Sample size calculations

Based on the literature, we estimated the prevalence of macrovascular abnormalities in the study domain to be 40%.8 Estimated sensitivity and specificity of CT angiography, MRI/MRA, and digital subtraction angiography for the detection of macrovascular causes were based on a retrospective pilot study of 451 patients who had been admitted to the University Medical Center Utrecht because of non-traumatic intracerebral haemorrhage between 1990 and 1998. Digital subtraction angiography showed a vascular malformation as cause of the haemorrhage in 30 (27%, 95% confidence interval 19% to 35%) of the 112 patients in whom either a CT angiography or MRI/MRA result was negative. We estimated a sensitivity of 50% and a specificity of 95% for the combination of CT angiography and MRI/MRA for detecting a macrovascular cause, and 95% and 98%, respectively, for digital subtraction angiography. Thus we expected to find a positive predictive value of 87% (95% confidence interval 77% to 94%) for CT angiography and MRI/MRA and 97% (92% to 99%) for digital subtraction angiography. This would mean an increase in positive predictive value of digital subtraction angiography in comparison with CT angiography and MRI/MRA of 10% (1% to 18%). The negative predictive value would increase even more, by 23% (17% to 29%) comparing digital subtraction angiography (97%, 93% to 99%) and the combination of CT angiography and MRI/MRA (74%, 68% to 80%).

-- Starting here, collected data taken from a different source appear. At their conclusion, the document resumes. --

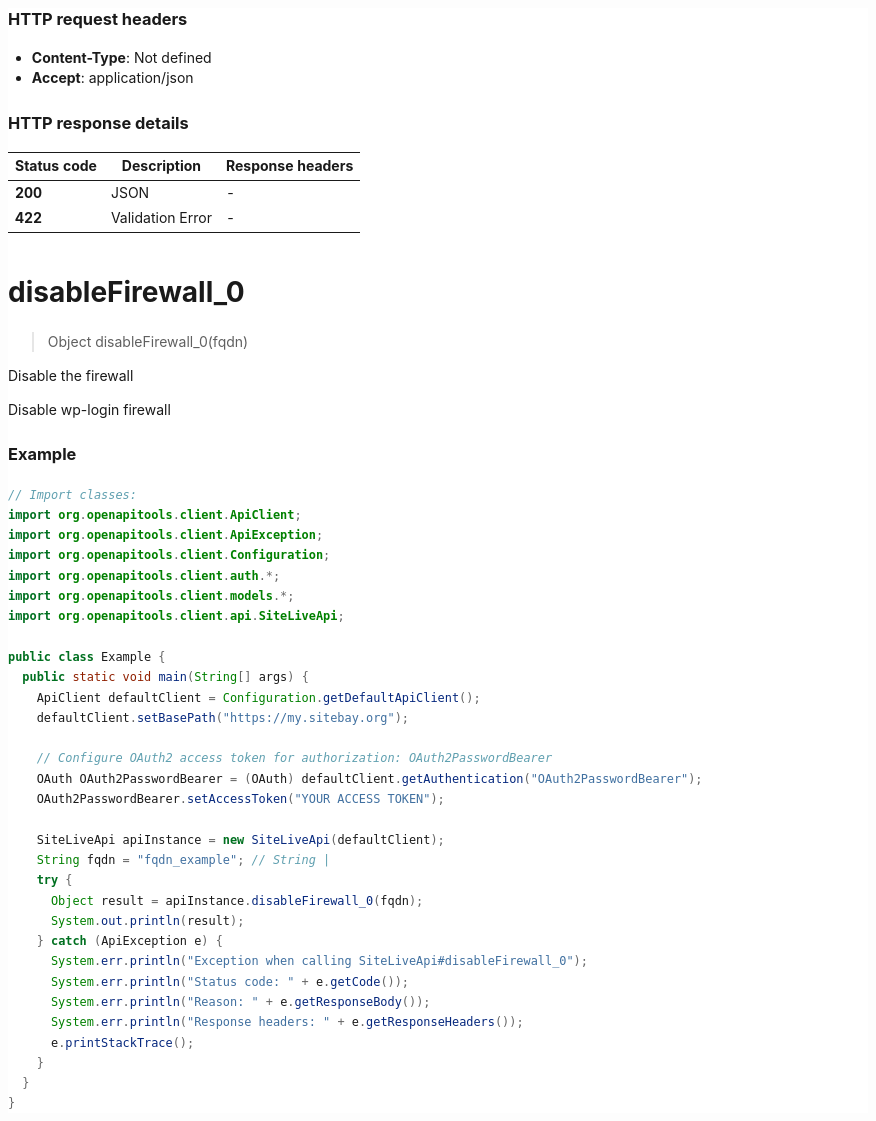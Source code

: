 ### HTTP request headers

 - **Content-Type**: Not defined
 - **Accept**: application/json

### HTTP response details
| Status code | Description | Response headers |
|-------------|-------------|------------------|
**200** | JSON |  -  |
**422** | Validation Error |  -  |

<a name="disableFirewall_0"></a>
# **disableFirewall_0**
> Object disableFirewall_0(fqdn)

Disable the firewall

Disable wp-login firewall

### Example
```java
// Import classes:
import org.openapitools.client.ApiClient;
import org.openapitools.client.ApiException;
import org.openapitools.client.Configuration;
import org.openapitools.client.auth.*;
import org.openapitools.client.models.*;
import org.openapitools.client.api.SiteLiveApi;

public class Example {
  public static void main(String[] args) {
    ApiClient defaultClient = Configuration.getDefaultApiClient();
    defaultClient.setBasePath("https://my.sitebay.org");
    
    // Configure OAuth2 access token for authorization: OAuth2PasswordBearer
    OAuth OAuth2PasswordBearer = (OAuth) defaultClient.getAuthentication("OAuth2PasswordBearer");
    OAuth2PasswordBearer.setAccessToken("YOUR ACCESS TOKEN");

    SiteLiveApi apiInstance = new SiteLiveApi(defaultClient);
    String fqdn = "fqdn_example"; // String | 
    try {
      Object result = apiInstance.disableFirewall_0(fqdn);
      System.out.println(result);
    } catch (ApiException e) {
      System.err.println("Exception when calling SiteLiveApi#disableFirewall_0");
      System.err.println("Status code: " + e.getCode());
      System.err.println("Reason: " + e.getResponseBody());
      System.err.println("Response headers: " + e.getResponseHeaders());
      e.printStackTrace();
    }
  }
}
```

We aimed to build a multivariable logistic regression model with a maximum of 12 predictors. Based on the rule of thumb that each predictor would need 10 outcomes,19 we therefore required 120 patients with an underlying macrovascular cause, a sample size of 300 patients in total.

Multivariable logistic regression

With a multivariable logistic regression model we assessed which of six predefined determinants (patient characteristics: age as a continuous variable, hypertension, current smoking, heavy drinking, and radiological characteristics: deep, lobar, or posterior fossa location; and signs of small vessel disease on non-contrast CT) discerned best between the presence and absence of a macrovascular cause. Missing values were imputed for alcohol consumption and smoking.19 We used restricted cubic spline functions and graphs to decide whether age could be analysed as a linear term or needed transformation.20 We selected variables for the final multivariable regression model with a backward selection procedure (exclusion if P>0.20).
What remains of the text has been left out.